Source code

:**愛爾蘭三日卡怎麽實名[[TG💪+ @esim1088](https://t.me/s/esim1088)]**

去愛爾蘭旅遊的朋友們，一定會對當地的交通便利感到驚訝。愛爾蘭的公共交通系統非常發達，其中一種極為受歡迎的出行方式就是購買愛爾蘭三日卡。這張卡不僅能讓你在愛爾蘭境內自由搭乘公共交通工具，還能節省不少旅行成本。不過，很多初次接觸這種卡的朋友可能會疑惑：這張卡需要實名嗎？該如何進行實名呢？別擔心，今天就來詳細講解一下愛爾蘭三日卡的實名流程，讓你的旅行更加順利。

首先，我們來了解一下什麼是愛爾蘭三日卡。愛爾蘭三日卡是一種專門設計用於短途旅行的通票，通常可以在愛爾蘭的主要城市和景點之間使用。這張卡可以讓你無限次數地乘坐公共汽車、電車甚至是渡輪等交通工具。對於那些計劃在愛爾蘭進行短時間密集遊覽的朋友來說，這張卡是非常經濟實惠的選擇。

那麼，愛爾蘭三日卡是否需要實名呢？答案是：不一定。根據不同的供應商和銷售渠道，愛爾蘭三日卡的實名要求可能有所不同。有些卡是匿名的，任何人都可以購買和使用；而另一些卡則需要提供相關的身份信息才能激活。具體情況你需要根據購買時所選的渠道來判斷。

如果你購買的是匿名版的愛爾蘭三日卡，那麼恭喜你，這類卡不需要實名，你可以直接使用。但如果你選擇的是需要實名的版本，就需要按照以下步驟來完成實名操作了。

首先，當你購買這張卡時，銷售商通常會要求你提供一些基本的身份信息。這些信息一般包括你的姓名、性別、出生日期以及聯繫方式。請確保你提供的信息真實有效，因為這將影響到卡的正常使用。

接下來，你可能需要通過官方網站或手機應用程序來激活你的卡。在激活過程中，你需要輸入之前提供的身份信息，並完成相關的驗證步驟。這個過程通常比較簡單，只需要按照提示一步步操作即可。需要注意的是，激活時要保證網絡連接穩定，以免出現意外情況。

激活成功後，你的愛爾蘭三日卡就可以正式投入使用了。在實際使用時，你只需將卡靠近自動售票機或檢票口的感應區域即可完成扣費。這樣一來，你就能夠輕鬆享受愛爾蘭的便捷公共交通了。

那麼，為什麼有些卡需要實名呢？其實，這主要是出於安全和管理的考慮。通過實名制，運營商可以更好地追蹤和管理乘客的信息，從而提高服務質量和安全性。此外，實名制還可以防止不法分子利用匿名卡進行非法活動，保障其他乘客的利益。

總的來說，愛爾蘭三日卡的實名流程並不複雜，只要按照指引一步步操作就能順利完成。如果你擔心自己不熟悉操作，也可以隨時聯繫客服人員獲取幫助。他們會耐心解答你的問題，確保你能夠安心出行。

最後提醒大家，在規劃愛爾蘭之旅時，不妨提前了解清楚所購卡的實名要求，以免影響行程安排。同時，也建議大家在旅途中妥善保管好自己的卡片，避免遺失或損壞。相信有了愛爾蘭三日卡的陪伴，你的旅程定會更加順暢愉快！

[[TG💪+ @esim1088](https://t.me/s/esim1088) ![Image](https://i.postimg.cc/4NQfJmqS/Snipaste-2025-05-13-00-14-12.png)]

## WHAT YOU WILL DO
Which lines of the records above contain the word "https"? Copy each of them.

## ANSWER TO THIS TASK
:**愛爾蘭三日卡怎麽實名[[TG💪+ @esim1088](https://t.me/s/esim1088)]**
[[TG💪+ @esim1088](https://t.me/s/esim1088) ![Image](https://i.postimg.cc/4NQfJmqS/Snipaste-2025-05-13-00-14-12.png)]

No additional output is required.